Инквизиционный трибунал при всем ужасе, который он наводил, не избегнул насмешек Кардиналя. Доминиканцев он называет пьяницами.
«У якобинцев нет другой заботы, как судить о достоинстве вин, – им надо спорить, которое лучше, которое хуже. И вот они составили совет. Кто осмелится порицать их, тот вальденс. Смелые инквизиторы, ревностно стараясь проникать в наши тайны, они становятся все страшнее и все ненавистнее»[41].
«Что осмеливаются делать все эти люди, я не смею даже передать», – часто дополняет Кардиналь, рисуя самые возмутительные картины из жизни духовенства, ненавистного ему и его сословию.
В противоположность Кардиналю, Вильгельм Фигвейрас, столь же даровитый, как и он, выросший среди простого народа, служит выразителем настроения масс.

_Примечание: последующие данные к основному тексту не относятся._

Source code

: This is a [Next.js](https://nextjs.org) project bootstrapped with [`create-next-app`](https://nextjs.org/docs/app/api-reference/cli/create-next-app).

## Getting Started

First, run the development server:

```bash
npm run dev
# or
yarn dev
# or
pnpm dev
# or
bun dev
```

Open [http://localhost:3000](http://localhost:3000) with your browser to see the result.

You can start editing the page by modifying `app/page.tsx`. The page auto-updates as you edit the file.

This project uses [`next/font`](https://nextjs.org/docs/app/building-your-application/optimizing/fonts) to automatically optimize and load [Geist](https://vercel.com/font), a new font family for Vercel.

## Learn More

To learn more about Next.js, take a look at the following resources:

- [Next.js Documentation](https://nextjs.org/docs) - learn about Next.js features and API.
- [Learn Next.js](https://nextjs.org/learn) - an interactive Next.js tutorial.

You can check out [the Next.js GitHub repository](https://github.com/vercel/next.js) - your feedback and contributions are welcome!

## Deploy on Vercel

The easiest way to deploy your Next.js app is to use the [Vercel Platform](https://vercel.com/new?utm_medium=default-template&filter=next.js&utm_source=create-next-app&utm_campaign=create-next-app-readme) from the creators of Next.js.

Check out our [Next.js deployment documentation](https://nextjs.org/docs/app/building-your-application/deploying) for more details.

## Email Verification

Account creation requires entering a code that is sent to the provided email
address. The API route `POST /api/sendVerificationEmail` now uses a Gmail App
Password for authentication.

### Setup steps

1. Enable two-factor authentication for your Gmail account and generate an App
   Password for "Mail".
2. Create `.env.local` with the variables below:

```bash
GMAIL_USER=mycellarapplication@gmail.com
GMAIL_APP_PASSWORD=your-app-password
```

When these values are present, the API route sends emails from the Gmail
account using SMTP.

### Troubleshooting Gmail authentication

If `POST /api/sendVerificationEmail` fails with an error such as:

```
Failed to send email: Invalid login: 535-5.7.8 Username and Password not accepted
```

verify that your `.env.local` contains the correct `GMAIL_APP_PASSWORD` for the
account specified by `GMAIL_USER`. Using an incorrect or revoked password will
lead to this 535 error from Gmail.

Его произведения потому именно и драгоценны для нас. Сын тулузского ремесленника, бедный портной, он вместе с Пегвильей в молодые годы вращался в кругу рабочих, мелких торговцев, жил в трущобах бродяг и публичных женщин. Он хорошо знал, что думает народ, ему можно поверить, потому что он искренен. Никто из поэтов Прованса не был так популярен, как он. В его тенсонах и сирвентах провансальская поэзия решительно изменяет свой характер.
Фигвейрас наносит удар рыцарской лирике. Поэзия, некогда пышная и чопорная, облачилась в грубые деревенские одежды и посвятила себя службе мести. Она уже никогда не получит прежнего приятного светлого колорита. Но если в ней не видно больше прежней грациозности, то она стала более существенной и искренней. Эта муза так же сумрачна, так же печальна, как то несчастное отечество, которое она оплакивает. Ее преследуют, но певцы из изгнания распространяют свои бичующие сатиры с той же энергией.